[Dataset excerpts]
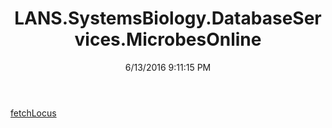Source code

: ﻿---
title: LANS.SystemsBiology.DatabaseServices.MicrobesOnline
date: 6/13/2016 9:11:15 PM
---

[fetchLocus](T-LANS.SystemsBiology.DatabaseServices.MicrobesOnline.fetchLocus.html)

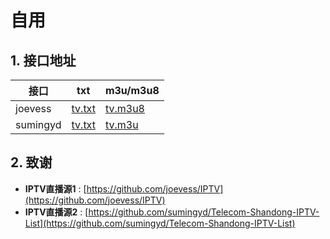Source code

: # 自用

## 1. 接口地址

| 接口       | txt                      | m3u/m3u8                       |
| ---------- | ------------------------ | ------------------------------ |
| joevess    | [tv.txt](./joevess/tv.txt)  | [tv.m3u8](./joevess/tv.m3u8)      |
| sumingyd   | [tv.txt](./sumingyd/tv.txt) | [tv.m3u](./sumingyd/tv.m3u) |

## 2. 致谢

- **IPTV直播源1** : [https://github.com/joevess/IPTV](https://github.com/joevess/IPTV)
- **IPTV直播源2** : [https://github.com/sumingyd/Telecom-Shandong-IPTV-List](https://github.com/sumingyd/Telecom-Shandong-IPTV-List)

▶ [Exercise instructions]: Copy all lines of the preceding data that hold the word "DatabaseServices".

▶ [Response to this exercise]:
title: LANS.SystemsBiology.DatabaseServices.MicrobesOnline
[fetchLocus](T-LANS.SystemsBiology.DatabaseServices.MicrobesOnline.fetchLocus.html)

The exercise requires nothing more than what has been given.